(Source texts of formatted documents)
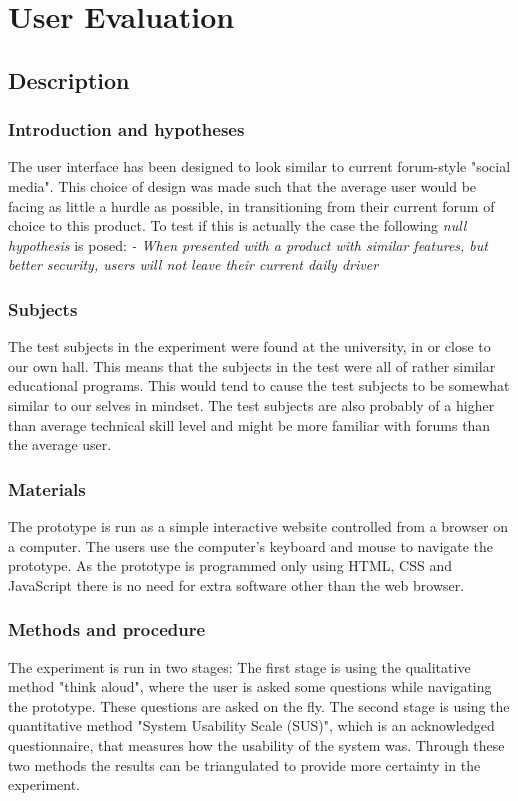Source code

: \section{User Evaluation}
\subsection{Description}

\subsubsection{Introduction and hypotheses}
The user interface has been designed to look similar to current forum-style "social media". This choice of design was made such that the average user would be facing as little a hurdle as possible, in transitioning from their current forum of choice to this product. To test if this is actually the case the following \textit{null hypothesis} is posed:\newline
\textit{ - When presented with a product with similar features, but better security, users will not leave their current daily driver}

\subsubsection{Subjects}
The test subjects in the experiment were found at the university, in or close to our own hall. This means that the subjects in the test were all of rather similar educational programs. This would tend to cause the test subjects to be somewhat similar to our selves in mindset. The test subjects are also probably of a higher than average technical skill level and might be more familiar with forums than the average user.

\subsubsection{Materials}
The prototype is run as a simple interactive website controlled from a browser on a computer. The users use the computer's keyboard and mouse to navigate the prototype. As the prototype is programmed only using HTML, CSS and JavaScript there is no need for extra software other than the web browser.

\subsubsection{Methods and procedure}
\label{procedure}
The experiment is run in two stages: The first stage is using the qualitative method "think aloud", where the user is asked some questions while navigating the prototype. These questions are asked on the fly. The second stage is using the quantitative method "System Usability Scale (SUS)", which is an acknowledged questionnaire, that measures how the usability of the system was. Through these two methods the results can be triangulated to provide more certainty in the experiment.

Work to be completed
Across the entries, how many lines contain "subsubsection"? Reply with the number only.

Solved problem
4